══ Records to process ══

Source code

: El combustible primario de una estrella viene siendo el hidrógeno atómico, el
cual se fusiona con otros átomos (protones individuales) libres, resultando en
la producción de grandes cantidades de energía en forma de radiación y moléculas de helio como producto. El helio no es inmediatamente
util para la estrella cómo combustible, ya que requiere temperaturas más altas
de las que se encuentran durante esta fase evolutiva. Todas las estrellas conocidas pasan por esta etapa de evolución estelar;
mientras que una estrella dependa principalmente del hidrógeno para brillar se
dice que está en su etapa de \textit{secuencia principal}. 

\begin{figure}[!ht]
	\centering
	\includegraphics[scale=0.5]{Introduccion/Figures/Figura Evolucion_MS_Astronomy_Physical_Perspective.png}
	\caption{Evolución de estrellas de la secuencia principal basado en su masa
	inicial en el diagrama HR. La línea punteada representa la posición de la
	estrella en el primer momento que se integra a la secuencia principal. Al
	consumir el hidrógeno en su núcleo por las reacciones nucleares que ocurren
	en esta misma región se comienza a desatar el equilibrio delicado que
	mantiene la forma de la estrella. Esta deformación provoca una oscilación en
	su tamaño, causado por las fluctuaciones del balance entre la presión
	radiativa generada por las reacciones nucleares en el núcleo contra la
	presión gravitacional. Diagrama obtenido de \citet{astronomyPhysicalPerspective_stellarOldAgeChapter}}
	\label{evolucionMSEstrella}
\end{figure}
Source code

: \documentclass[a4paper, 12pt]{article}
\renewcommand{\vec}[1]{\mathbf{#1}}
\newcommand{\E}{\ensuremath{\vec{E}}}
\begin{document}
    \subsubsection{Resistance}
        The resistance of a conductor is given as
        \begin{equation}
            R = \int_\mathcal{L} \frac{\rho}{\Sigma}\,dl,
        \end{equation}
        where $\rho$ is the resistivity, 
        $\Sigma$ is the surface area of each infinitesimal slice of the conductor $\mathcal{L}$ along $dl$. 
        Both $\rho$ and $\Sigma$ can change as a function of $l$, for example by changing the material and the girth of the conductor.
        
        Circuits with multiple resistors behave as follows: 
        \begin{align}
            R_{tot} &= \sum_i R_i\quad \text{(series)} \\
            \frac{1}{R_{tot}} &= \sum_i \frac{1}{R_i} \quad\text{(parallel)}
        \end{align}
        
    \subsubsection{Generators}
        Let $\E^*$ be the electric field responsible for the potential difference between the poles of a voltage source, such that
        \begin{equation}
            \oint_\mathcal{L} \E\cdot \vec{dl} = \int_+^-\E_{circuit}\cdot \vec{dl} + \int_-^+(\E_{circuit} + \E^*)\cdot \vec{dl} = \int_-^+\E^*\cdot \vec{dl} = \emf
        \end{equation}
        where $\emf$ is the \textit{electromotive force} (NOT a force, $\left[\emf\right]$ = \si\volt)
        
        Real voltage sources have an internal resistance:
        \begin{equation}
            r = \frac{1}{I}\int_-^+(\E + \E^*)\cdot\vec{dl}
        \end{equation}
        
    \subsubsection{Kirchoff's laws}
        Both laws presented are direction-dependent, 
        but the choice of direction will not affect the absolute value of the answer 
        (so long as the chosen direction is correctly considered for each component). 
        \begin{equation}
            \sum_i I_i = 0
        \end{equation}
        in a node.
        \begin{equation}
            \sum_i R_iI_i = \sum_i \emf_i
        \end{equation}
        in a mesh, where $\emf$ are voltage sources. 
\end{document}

═══

**Task objective:** Extract the full listing above without alteration.

**Answer section:**
Source code

: El combustible primario de una estrella viene siendo el hidrógeno atómico, el
cual se fusiona con otros átomos (protones individuales) libres, resultando en
la producción de grandes cantidades de energía en forma de radiación y moléculas de helio como producto. El helio no es inmediatamente
util para la estrella cómo combustible, ya que requiere temperaturas más altas
de las que se encuentran durante esta fase evolutiva. Todas las estrellas conocidas pasan por esta etapa de evolución estelar;
mientras que una estrella dependa principalmente del hidrógeno para brillar se
dice que está en su etapa de \textit{secuencia principal}. 

\begin{figure}[!ht]
	\centering
	\includegraphics[scale=0.5]{Introduccion/Figures/Figura Evolucion_MS_Astronomy_Physical_Perspective.png}
	\caption{Evolución de estrellas de la secuencia principal basado en su masa
	inicial en el diagrama HR. La línea punteada representa la posición de la
	estrella en el primer momento que se integra a la secuencia principal. Al
	consumir el hidrógeno en su núcleo por las reacciones nucleares que ocurren
	en esta misma región se comienza a desatar el equilibrio delicado que
	mantiene la forma de la estrella. Esta deformación provoca una oscilación en
	su tamaño, causado por las fluctuaciones del balance entre la presión
	radiativa generada por las reacciones nucleares en el núcleo contra la
	presión gravitacional. Diagrama obtenido de \citet{astronomyPhysicalPerspective_stellarOldAgeChapter}}
	\label{evolucionMSEstrella}
\end{figure}
Source code

: \documentclass[a4paper, 12pt]{article}
\renewcommand{\vec}[1]{\mathbf{#1}}
\newcommand{\E}{\ensuremath{\vec{E}}}
\begin{document}
    \subsubsection{Resistance}
        The resistance of a conductor is given as
        \begin{equation}
            R = \int_\mathcal{L} \frac{\rho}{\Sigma}\,dl,
        \end{equation}
        where $\rho$ is the resistivity, 
        $\Sigma$ is the surface area of each infinitesimal slice of the conductor $\mathcal{L}$ along $dl$. 
        Both $\rho$ and $\Sigma$ can change as a function of $l$, for example by changing the material and the girth of the conductor.
        
        Circuits with multiple resistors behave as follows: 
        \begin{align}
            R_{tot} &= \sum_i R_i\quad \text{(series)} \\
            \frac{1}{R_{tot}} &= \sum_i \frac{1}{R_i} \quad\text{(parallel)}
        \end{align}
        
    \subsubsection{Generators}
        Let $\E^*$ be the electric field responsible for the potential difference between the poles of a voltage source, such that
        \begin{equation}
            \oint_\mathcal{L} \E\cdot \vec{dl} = \int_+^-\E_{circuit}\cdot \vec{dl} + \int_-^+(\E_{circuit} + \E^*)\cdot \vec{dl} = \int_-^+\E^*\cdot \vec{dl} = \emf
        \end{equation}
        where $\emf$ is the \textit{electromotive force} (NOT a force, $\left[\emf\right]$ = \si\volt)
        
        Real voltage sources have an internal resistance:
        \begin{equation}
            r = \frac{1}{I}\int_-^+(\E + \E^*)\cdot\vec{dl}
        \end{equation}
        
    \subsubsection{Kirchoff's laws}
        Both laws presented are direction-dependent, 
        but the choice of direction will not affect the absolute value of the answer 
        (so long as the chosen direction is correctly considered for each component). 
        \begin{equation}
            \sum_i I_i = 0
        \end{equation}
        in a node.
        \begin{equation}
            \sum_i R_iI_i = \sum_i \emf_i
        \end{equation}
        in a mesh, where $\emf$ are voltage sources. 
\end{document}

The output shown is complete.